The driveway is in perfect view. It is a quaint suburban house without a suburb to go with it – the Mayorlees have enough money for a plot of land outside the sprawl, but not the arrogance to build a mansion. And that confuses him somewhat. What have they done to earn Charlene's ire? Looking at the house and the single solitary sec.drone patrolling the estate, Lloyd Mayorlee hardly seems an enemy of the people. Where are the spoils of the masses he has exploited? Where are the armies of trophy wives and underpaid servants, why is there no proof of the insane, decadent drive to own expensive things for the sake of proving you are rich enough to own them?

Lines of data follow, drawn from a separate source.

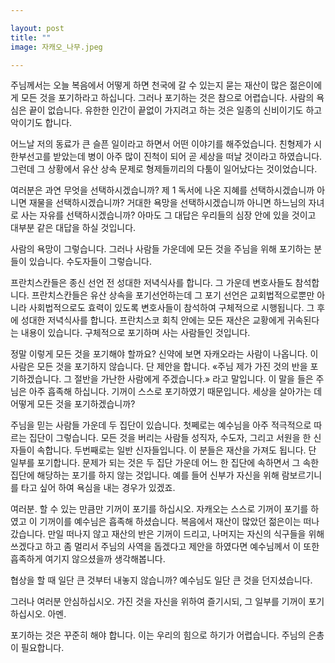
 ```yaml
---

layout: post
title: ""
image: 자캐오_나무.jpeg

---
```


주님께서는 오늘 복음에서 어떻게 하면 천국에 갈 수 있는지 묻는 재산이 많은 젊은이에게 모든 것을 포기하라고 하십니다. 그러나 포기하는 것은 참으로 어렵습니다. 사람의 욕심은 끝이 없습니다. 유한한 인간이 끝없이 가지려고 하는 것은 일종의 신비이기도 하고 악이기도 합니다. 

어느날 저의 동료가 큰 슬픈 일이라고 하면서 어떤 이야기를 해주었습니다. 친형제가 시한부선고를 받았는데 병이 아주 많이 진척이 되어 곧 세상을 떠날 것이라고 하였습니다. 그런데 그 상황에서 유산 상속 문제로 형제들끼리의 다툼이 일어났다는 것이었습니다. 

여러분은 과연 무엇을 선택하시겠습니까? 제 1 독서에 나온 지혜를 선택하시겠습니까 아니면 재물을 선택하시겠습니까? 거대한 욕망을 선택하시겠습니까 아니면 하느님의 자녀로 사는 자유를 선택하시겠습니까? 아마도 그 대답은 우리들의 심장 안에 있을 것이고 대부분 같은 대답을 하실 것입니다.

사람의 욕망이 그렇습니다. 그러나 사람들 가운데에 모든 것을 주님을 위해 포기하는 분들이 있습니다. 수도자들이 그렇습니다. 

프란치스칸들은 종신 선언 전 성대한 저녁식사를 합니다. 그 가운데 변호사들도 참석합니다. 프란치스칸들은 유산 상속을 포기선언하는데 그 포기 선언은 교회법적으로뿐만 아니라 사회법적으로도 효력이 있도록 변호사들이 참석하여 구체적으로 시행됩니다. 그 후에 성대한 저녁식사를 합니다. 프란치스코 회칙 안에는 모든 재산은 교황에게 귀속된다는 내용이 있습니다. 구체적으로 포기하며 사는 사람들인 것입니다. 

정말 이렇게 모든 것을 포기해야 할까요? 신약에 보면 자캐오라는 사람이 나옵니다. 이 사람은 모든 것을 포기하지 않습니다. 단 제안을 합니다. «주님 제가 가진 것의 반을 포기하겠습니다. 그 절반을 가난한 사람에게 주겠습니다.» 라고 말입니다. 이 말을 들은 주님은 아주 흡족해 하십니다. 기꺼이 스스로 포기하였기 때문입니다. 세상을 살아가는 데 어떻게 모든 것을 포기하겠습니까? 

주님을 믿는 사람들 가운데 두 집단이 있습니다. 첫쩨로는 예수님을 아주 적극적으로 따르는 집단이 그렇습니다. 모든 것을 버리는 사람들 성직자, 수도자, 그리고 서원을 한 신자들이 속합니다. 두번째로는 일반 신자들입니다. 이 분들은 재산을 가져도 됩니다. 단 일부를 포기합니다. 문제가 되는 것은 두 집단 가운데 어느 한 집단에 속하면서 그 속한 집단에 해당하는 포기를 하지 않는 것입니다. 예를 들어 신부가 자신을 위해 람보르기니를 타고 싶어 하여 욕심을 내는 경우가 있겠죠. 

여러분. 할 수 있는 만큼만 기꺼이 포기를 하십시오. 자캐오는 스스로 기꺼이 포기를 하였고 이 기꺼이를 예수님은 흡족해 하셨습니다. 복음에서 재산이 많았던 젊은이는 떠나갔습니다. 만일 떠나지 않고 재산의 반은 기꺼이 드리고, 나머지는 자신의 식구들을
위해 쓰겠다고 하고 좀 멀리서 주님의 사역을 돕겠다고 제안을 하였다면 예수님께서 이 또한 흡족하게 여기지 않으셨을까 생각해봅니다. 

협상을 할 때 일단 큰 것부터 내놓지 않습니까? 예수님도 일단 큰 것을 던지셨습니다. 

그러나 여러분 안심하십시오. 가진 것을 자신을 위하여 즐기시되, 그 일부를 기꺼이 포기하십시오. 아멘.

포기하는 것은 꾸준히 해야 합니다. 이는 우리의 힘으로 하기가 어렵습니다. 주님의
은총이 필요합니다.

He moves the rifle a bit, looks away from the front door and at the sec.drone, which is currently passing by a tree with a swing hanging from a jutting branch. It's not an old model, precisely, nor is it precisely cheap, but it is nowhere near the kind Mr. Mayorlee can afford. The S 2300 Guardian Spirit is a streamlined egg-shape on three stilt-like legs. Middle class people buy this model. He's seen the obscenely rich, surrounded by swarms of the S3 7800 Praetorians like shadowy auras, with their designer black carapace and elegant menace. Why doesn't Lloyd Mayorlee own a dozen? Charlene has shown him the reports, the hidden printouts of their man inside the Imperial Bank. He knows Lloyd could afford to surround himself in Praetorians if he wanted to. But he hasn't. Why?
And more importantly, why does Charlene want him dead?

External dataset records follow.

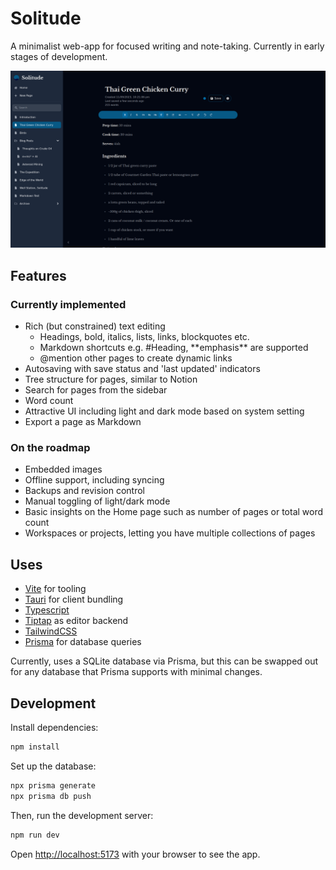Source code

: # Solitude

A minimalist web-app for focused writing and note-taking. Currently in early stages of development.

![Screenshot of software](.github/images/screenshot.png)

## Features

### Currently implemented
- Rich (but constrained) text editing
    - Headings, bold, italics, lists, links, blockquotes etc.
    - Markdown shortcuts e.g. #Heading, \*\*emphasis\*\* are supported
    - @mention other pages to create dynamic links
- Autosaving with save status and 'last updated' indicators
- Tree structure for pages, similar to Notion
- Search for pages from the sidebar
- Word count
- Attractive UI including light and dark mode based on system setting
- Export a page as Markdown

### On the roadmap
- Embedded images
- Offline support, including syncing
- Backups and revision control
- Manual toggling of light/dark mode
- Basic insights on the Home page such as number of pages or total word count
- Workspaces or projects, letting you have multiple collections of pages

## Uses
- [Vite](https://vitejs.dev/) for tooling
- [Tauri](https://tauri.app/) for client bundling
- [Typescript](https://www.typescriptlang.org/)
- [Tiptap](https://www.tiptap.dev/) as editor backend
- [TailwindCSS](https://tailwindcss.com/)
- [Prisma](https://www.prisma.io) for database queries

Currently, uses a SQLite database via Prisma, but this can be swapped out for any database that Prisma supports with minimal changes.

## Development

Install dependencies:

```bash
npm install
```

Set up the database:

```bash
npx prisma generate
npx prisma db push
```

Then, run the development server:

```bash
npm run dev
```

Open [http://localhost:5173](http://localhost:5173) with your browser to see the app.

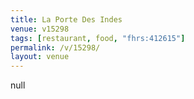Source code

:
```yaml
---
title: La Porte Des Indes
venue: v15298
tags: [restaurant, food, "fhrs:412615"]
permalink: /v/15298/
layout: venue
---
```

null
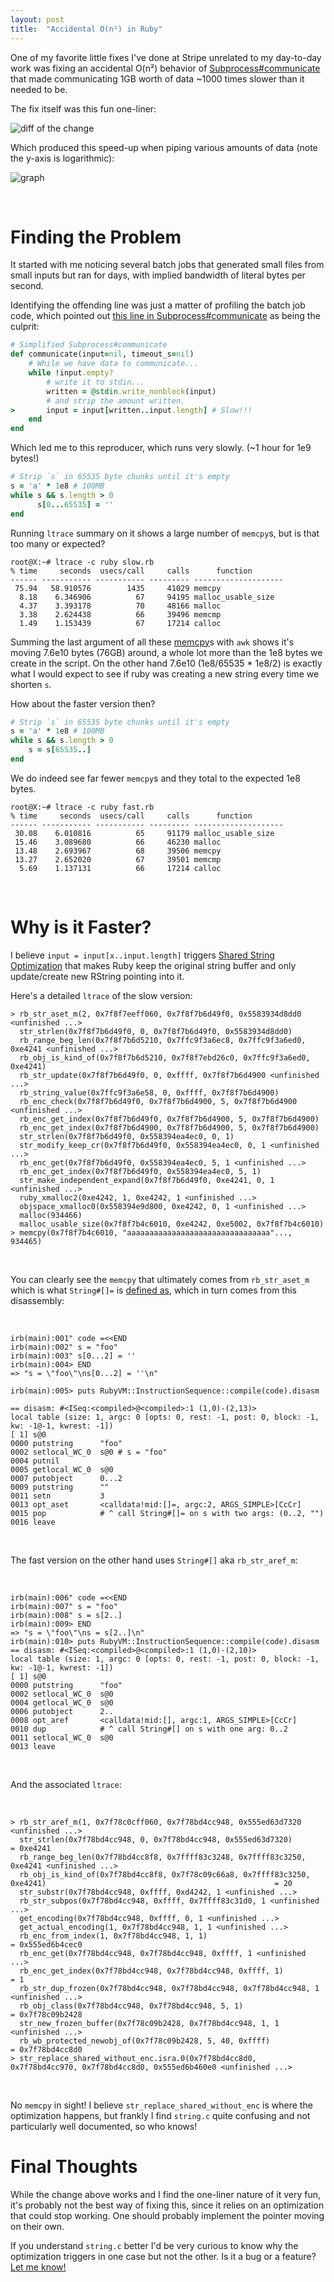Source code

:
 ```yaml
---
layout: post
title:  "Accidental O(n²) in Ruby"
---
```


One of my favorite little fixes I've done at Stripe unrelated to my day-to-day
work was fixing an accidental O(n²) behavior of
[Subprocess#communicate](https://github.com/stripe/subprocess/blob/master/lib/subprocess.rb#L428)
that made communicating 1GB worth of data ~1000 times slower than it needed to
be.

The fix itself was this fun one-liner:

![diff of the change](/assets/subprocess-diff.png)

Which produced this speed-up when piping various amounts of data (note the y-axis is logarithmic):

![graph](/assets/subprocess-perf-graph.png)

<br>

# Finding the Problem

It started with me noticing several batch jobs that generated small
files from small inputs but ran for days, with implied bandwidth of literal
bytes per second.

Identifying the offending line was just a matter of profiling the batch job
code, which pointed out [this line in
Subprocess#communicate](https://github.com/stripe/subprocess/blob/master/lib/subprocess.rb#L502)
as being the culprit:

```ruby
# Simplified Subprocess#communicate
def communicate(input=nil, timeout_s=nil)
    # While we have data to communicate...
    while !input.empty?
        # write it to stdin...
        written = @stdin.write_nonblock(input)
        # and strip the amount written.
>       input = input[written..input.length] # Slow!!!
    end
end
```

Which led me to this reproducer, which runs very slowly. (~1 hour for 1e9 bytes!)

```ruby
# Strip `s` in 65535 byte chunks until it's empty
s = 'a' * 1e8 # 100MB
while s && s.length > 0
      s[0...65535] = ''
end
```

Running `ltrace` summary on it shows a large number of `memcpy`s, but is that too many or expected?

```
root@X:~# ltrace -c ruby slow.rb
% time     seconds  usecs/call     calls      function
------ ----------- ----------- --------- --------------------
 75.94   58.910576        1435     41029 memcpy
  8.18    6.346906          67     94195 malloc_usable_size
  4.37    3.393178          70     48166 malloc
  3.38    2.624438          66     39496 memcmp
  1.49    1.153439          67     17214 calloc
```

Summing the last argument of all these
[memcpy](https://man7.org/linux/man-pages/man3/memcpy.3.html)s with `awk` shows
it's moving 7.6e10 bytes (76GB) around, a whole lot more than the 1e8 bytes we
create in the script. On the other hand 7.6e10 (1e8/65535 * 1e8/2) is exactly
what I would expect to see if ruby was creating a new string every time we
shorten `s`.

How about the faster version then?

```ruby
# Strip `s` in 65535 byte chunks until it's empty
s = 'a' * 1e8 # 100MB
while s && s.length > 0
    s = s[65535..]
end
```

We do indeed see far fewer `memcpy`s and they total to the expected 1e8 bytes.

```
root@X:~# ltrace -c ruby fast.rb
% time     seconds  usecs/call     calls      function
------ ----------- ----------- --------- --------------------
 30.08    6.010816          65     91179 malloc_usable_size
 15.46    3.089680          66     46230 malloc
 13.48    2.693967          68     39506 memcpy
 13.27    2.652020          67     39501 memcmp
  5.69    1.137131          66     17214 calloc
```

<br>

# Why is it Faster?

I believe `input = input[x..input.length]` triggers [Shared String Optimization](https://patshaughnessy.net/2012/1/18/seeing-double-how-ruby-shares-string-values)
that makes Ruby keep the original string buffer and only update/create new RString
pointing into it.

Here's a detailed `ltrace` of the slow version:

```
> rb_str_aset_m(2, 0x7f8f7eeff060, 0x7f8f7b6d49f0, 0x5583934d8dd0 <unfinished ...>
  str_strlen(0x7f8f7b6d49f0, 0, 0x7f8f7b6d49f0, 0x5583934d8dd0)
  rb_range_beg_len(0x7f8f7b6d5210, 0x7ffc9f3a6ec8, 0x7ffc9f3a6ed0, 0xe4241 <unfinished ...>
  rb_obj_is_kind_of(0x7f8f7b6d5210, 0x7f8f7ebd26c0, 0x7ffc9f3a6ed0, 0xe4241)
  rb_str_update(0x7f8f7b6d49f0, 0, 0xffff, 0x7f8f7b6d4900 <unfinished ...>
  rb_string_value(0x7ffc9f3a6e58, 0, 0xffff, 0x7f8f7b6d4900)
  rb_enc_check(0x7f8f7b6d49f0, 0x7f8f7b6d4900, 5, 0x7f8f7b6d4900 <unfinished ...>
  rb_enc_get_index(0x7f8f7b6d49f0, 0x7f8f7b6d4900, 5, 0x7f8f7b6d4900)
  rb_enc_get_index(0x7f8f7b6d4900, 0x7f8f7b6d4900, 5, 0x7f8f7b6d4900)
  str_strlen(0x7f8f7b6d49f0, 0x558394ea4ec0, 0, 1)
  str_modify_keep_cr(0x7f8f7b6d49f0, 0x558394ea4ec0, 0, 1 <unfinished ...>
  rb_enc_get(0x7f8f7b6d49f0, 0x558394ea4ec0, 5, 1 <unfinished ...>
  rb_enc_get_index(0x7f8f7b6d49f0, 0x558394ea4ec0, 5, 1)
  str_make_independent_expand(0x7f8f7b6d49f0, 0xe4241, 0, 1 <unfinished ...>
  ruby_xmalloc2(0xe4242, 1, 0xe4242, 1 <unfinished ...>
  objspace_xmalloc0(0x558394e9d800, 0xe4242, 0, 1 <unfinished ...>
  malloc(934466)
  malloc_usable_size(0x7f8f7b4c6010, 0xe4242, 0xe5002, 0x7f8f7b4c6010)
> memcpy(0x7f8f7b4c6010, "aaaaaaaaaaaaaaaaaaaaaaaaaaaaaaaa"..., 934465)
```

<br>

You can clearly see the `memcpy` that ultimately comes from
`rb_str_aset_m` which is what `String#[]=` is [defined
as](https://github.com/ruby/ruby/blame/master/string.c#L12104), which in turn comes from this disassembly:

<br>

```
irb(main):001" code =<<END
irb(main):002" s = "foo"
irb(main):003" s[0...2] = ''
irb(main):004> END
=> "s = \"foo\"\ns[0...2] = ''\n"

irb(main):005> puts RubyVM::InstructionSequence::compile(code).disasm

== disasm: #<ISeq:<compiled>@<compiled>:1 (1,0)-(2,13)>
local table (size: 1, argc: 0 [opts: 0, rest: -1, post: 0, block: -1, kw: -1@-1, kwrest: -1])
[ 1] s@0
0000 putstring      "foo"
0002 setlocal_WC_0  s@0 # s = "foo"
0004 putnil
0005 getlocal_WC_0  s@0
0007 putobject      0...2
0009 putstring      ""
0011 setn           3
0013 opt_aset       <calldata!mid:[]=, argc:2, ARGS_SIMPLE>[CcCr]
0015 pop            # ^ call String#[]= on s with two args: (0..2, "")
0016 leave
```

<br>

The fast version on the other hand uses `String#[]` aka `rb_str_aref_m`:

<br>

```
irb(main):006" code =<<END
irb(main):007" s = "foo"
irb(main):008" s = s[2..]
irb(main):009> END
=> "s = \"foo\"\ns = s[2..]\n"
irb(main):010> puts RubyVM::InstructionSequence::compile(code).disasm
== disasm: #<ISeq:<compiled>@<compiled>:1 (1,0)-(2,10)>
local table (size: 1, argc: 0 [opts: 0, rest: -1, post: 0, block: -1, kw: -1@-1, kwrest: -1])
[ 1] s@0
0000 putstring      "foo"
0002 setlocal_WC_0  s@0
0004 getlocal_WC_0  s@0
0006 putobject      2..
0008 opt_aref       <calldata!mid:[], argc:1, ARGS_SIMPLE>[CcCr]
0010 dup            # ^ call String#[] on s with one arg: 0..2
0011 setlocal_WC_0  s@0
0013 leave
```

<br>

And the associated `ltrace`:

<br>

```
> rb_str_aref_m(1, 0x7f78c0cff060, 0x7f78bd4cc948, 0x555ed63d7320 <unfinished ...>
  str_strlen(0x7f78bd4cc948, 0, 0x7f78bd4cc948, 0x555ed63d7320)                                                                = 0xe4241
  rb_range_beg_len(0x7f78bd4cc8f8, 0x7ffff83c3248, 0x7ffff83c3250, 0xe4241 <unfinished ...>
  rb_obj_is_kind_of(0x7f78bd4cc8f8, 0x7f78c09c66a8, 0x7ffff83c3250, 0xe4241)                                                   = 20
  str_substr(0x7f78bd4cc948, 0xffff, 0xd4242, 1 <unfinished ...>
  rb_str_subpos(0x7f78bd4cc948, 0xffff, 0x7ffff83c31d0, 1 <unfinished ...>
  get_encoding(0x7f78bd4cc948, 0xffff, 0, 1 <unfinished ...>
  get_actual_encoding(1, 0x7f78bd4cc948, 1, 1 <unfinished ...>
  rb_enc_from_index(1, 0x7f78bd4cc948, 1, 1)                                                                                   = 0x555ed6b4cec0
  rb_enc_get(0x7f78bd4cc948, 0x7f78bd4cc948, 0xffff, 1 <unfinished ...>
  rb_enc_get_index(0x7f78bd4cc948, 0x7f78bd4cc948, 0xffff, 1)                                                                  = 1
  rb_str_dup_frozen(0x7f78bd4cc948, 0x7f78bd4cc948, 0x7f78bd4cc948, 1 <unfinished ...>
  rb_obj_class(0x7f78bd4cc948, 0x7f78bd4cc948, 5, 1)                                                                           = 0x7f78c09b2428
  str_new_frozen_buffer(0x7f78c09b2428, 0x7f78bd4cc948, 1, 1 <unfinished ...>
  rb_wb_protected_newobj_of(0x7f78c09b2428, 5, 40, 0xffff)                                                                     = 0x7f78bd4cc8d0
> str_replace_shared_without_enc.isra.0(0x7f78bd4cc8d0, 0x7f78bd4cc970, 0x7f78bd4cc8d0, 0x555ed6b460e0 <unfinished ...>
```

<br>

No `memcpy` in sight! I believe `str_replace_shared_without_enc` is where the optimization happens, but frankly I find `string.c` quite confusing and not particularly well documented, so who knows!

# Final Thoughts

While the change above works and I find the one-liner nature of it very fun, it's probably not the best way of fixing this, since it relies on an optimization that could stop working. One should probably implement the pointer moving on their own.

If you understand `string.c` better I'd be very curious to know why the optimization triggers in one case but not the other. Is it a bug or a feature? [Let me know!](https://twitter.com/s7nfo)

He and Charlene have had...talks. He likes to think she trusts him, inasmuch as she trusts anyone. He understands that the Revolution is her baby, the only lover she will allow herself. Sometimes they lie on their backs on the roof of the vast, sprawling housing projects and gaze at the night sky where the moon is sometimes sensed like a ghost through smog, and she tells him about the Revolution, and the words make him dream. Sometimes the words make him want to touch her, but Charlene does not want to be touched. What she wants is a world where children do not starve because of the greed of reactionary conservatives, a world where the princes have been swept away, where hate and fear and all the other old chains the rich have used to enslave the people have been broken and forgotten.
Charlene is willing to forgo being a creature of meat in seeking that world. That he cannot, that he can still think of her as a woman instead of as a comrade and revolutionary...does that make him a bad person? Sometimes he wonders.

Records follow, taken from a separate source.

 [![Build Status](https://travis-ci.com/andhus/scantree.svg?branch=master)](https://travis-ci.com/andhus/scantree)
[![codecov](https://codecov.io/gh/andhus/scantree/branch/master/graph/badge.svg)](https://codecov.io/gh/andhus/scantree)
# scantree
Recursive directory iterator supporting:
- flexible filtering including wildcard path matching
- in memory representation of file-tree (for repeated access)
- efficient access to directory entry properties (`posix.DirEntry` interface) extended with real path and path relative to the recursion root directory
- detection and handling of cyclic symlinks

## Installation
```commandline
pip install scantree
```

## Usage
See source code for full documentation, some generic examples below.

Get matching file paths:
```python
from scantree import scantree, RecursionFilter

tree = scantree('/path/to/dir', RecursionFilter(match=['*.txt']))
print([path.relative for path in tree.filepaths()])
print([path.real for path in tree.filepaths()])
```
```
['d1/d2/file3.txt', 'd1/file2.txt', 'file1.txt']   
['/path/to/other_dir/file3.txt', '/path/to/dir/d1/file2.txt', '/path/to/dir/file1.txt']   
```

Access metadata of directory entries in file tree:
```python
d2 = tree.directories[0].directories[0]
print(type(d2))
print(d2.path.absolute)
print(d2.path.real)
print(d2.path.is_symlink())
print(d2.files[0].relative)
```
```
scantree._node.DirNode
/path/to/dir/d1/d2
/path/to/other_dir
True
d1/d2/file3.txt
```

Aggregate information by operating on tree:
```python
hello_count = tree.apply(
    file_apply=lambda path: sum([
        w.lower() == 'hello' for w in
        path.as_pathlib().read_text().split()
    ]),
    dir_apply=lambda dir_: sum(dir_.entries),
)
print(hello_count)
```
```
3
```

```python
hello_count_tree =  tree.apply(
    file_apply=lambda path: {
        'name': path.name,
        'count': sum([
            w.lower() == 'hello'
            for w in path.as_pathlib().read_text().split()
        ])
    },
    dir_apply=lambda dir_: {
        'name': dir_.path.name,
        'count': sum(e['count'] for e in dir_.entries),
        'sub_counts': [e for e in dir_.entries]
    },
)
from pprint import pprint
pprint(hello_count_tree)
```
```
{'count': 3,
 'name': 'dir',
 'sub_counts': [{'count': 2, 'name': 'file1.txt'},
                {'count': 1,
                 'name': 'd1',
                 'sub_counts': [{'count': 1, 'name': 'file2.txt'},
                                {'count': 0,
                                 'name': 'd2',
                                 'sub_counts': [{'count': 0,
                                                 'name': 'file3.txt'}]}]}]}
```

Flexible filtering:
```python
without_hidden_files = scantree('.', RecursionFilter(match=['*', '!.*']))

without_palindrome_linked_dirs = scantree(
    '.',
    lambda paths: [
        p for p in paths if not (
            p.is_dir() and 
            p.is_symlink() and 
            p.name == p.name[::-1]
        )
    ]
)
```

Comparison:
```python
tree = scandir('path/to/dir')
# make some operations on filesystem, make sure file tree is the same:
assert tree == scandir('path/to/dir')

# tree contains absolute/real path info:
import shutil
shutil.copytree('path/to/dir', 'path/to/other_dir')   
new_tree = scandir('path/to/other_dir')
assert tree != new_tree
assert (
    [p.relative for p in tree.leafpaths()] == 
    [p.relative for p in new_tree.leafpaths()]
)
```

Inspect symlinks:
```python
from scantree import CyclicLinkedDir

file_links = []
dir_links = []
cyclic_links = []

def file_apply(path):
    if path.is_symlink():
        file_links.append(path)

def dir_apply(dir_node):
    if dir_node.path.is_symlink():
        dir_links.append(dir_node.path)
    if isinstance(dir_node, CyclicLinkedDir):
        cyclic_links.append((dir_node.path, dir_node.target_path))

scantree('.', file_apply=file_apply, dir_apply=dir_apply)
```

Charlene has told him the Revolution won't be bloodless. It's the only way, she's told him many times. You can't change the system from within. It can change you faster than you can change it. We have to prove we're worthy of freedom through blood.
But the question remains – why Lloyd Mayorlee? Not extravagant in any way. There have been no outstanding rumors of exploitation in his factories. Certainly he has bound wage-slaves in his service like all men of his class, but there are many who treat theirs much worse. Why must he be the first victim of Charlene's revolution?
Then the door opens and Lloyd steps out. He is a middle-aged black man with the toned body of healthy food and geneboosted vigor. He kisses his wife – she's younger than him, but not that young, not as young as he could have bought, could have had grown. Lloyd Mayorlee is blissfully unaware that a crosshair has just come to rest peacefully over his heart.
He thinks of Charlene again. Of Charlene's world, the one after the Revolution, the one she whispers off while they look at a hazy moon and hope to catch a glimpse of stars through the glare of the city. He doesn't know what Lloyd has done to stop that world's birth. But he does know (suddenly, without warning) that he's decided he doesn't need to know this man's sins, that the world Charlene whispers of if worth this death, this price in blood. He knows, amazed deep inside, that he can kill for the Revolution. That he will kill and always count the cost worthy of the prize it buys. A single step closer to Charlene's dream.
He knows this, so he isn't surprised when his fingers tighten calmly on the trigger and his hands hold the rifle with the steady serenity of a master.
He's plenty surprised after the rifle doesn't fire.
Charlene is on the roof when the signal from the transmitter built to look like a rifle reaches her. There isn't a moon, and for good reason – it's morning. She is content to lie there, among the pigeons and her comrades, when there is a buzzing in the pocket of her jeans. She retrieves a sleek, white commlink.
“What is it?” someone asks.
Charlene smiles as one of the names on the status display turns from yellow to green. “It's Nathan,” she says. “He's in it for real, now.”
2 comments:
I like this story but have two comments;
1) A carbine is a type of rifle, so describing at as a carbine rifle is a trifle redundant
2) Describing the Revolution as her baby one minute and her lover the next sends a slightly squicky message...
On the whole a good piece, an interesting little vignette that sets up an interesting world and does it in a way that involves little exposition, which is good.
Ah.
I know pretty much nothing about weaponry, so that's my equivalent of technobabble. It's just that instead of asking you to accept an induced neutron matrix field, I'm going to mutter something about a semi-automatic smooth-bore carbine launcher and ask you not to think too hard about what the hell I just said:D
Also, did I really describe it that way? Holy shit. I'm not sure if I should be horrified at myself or amazed.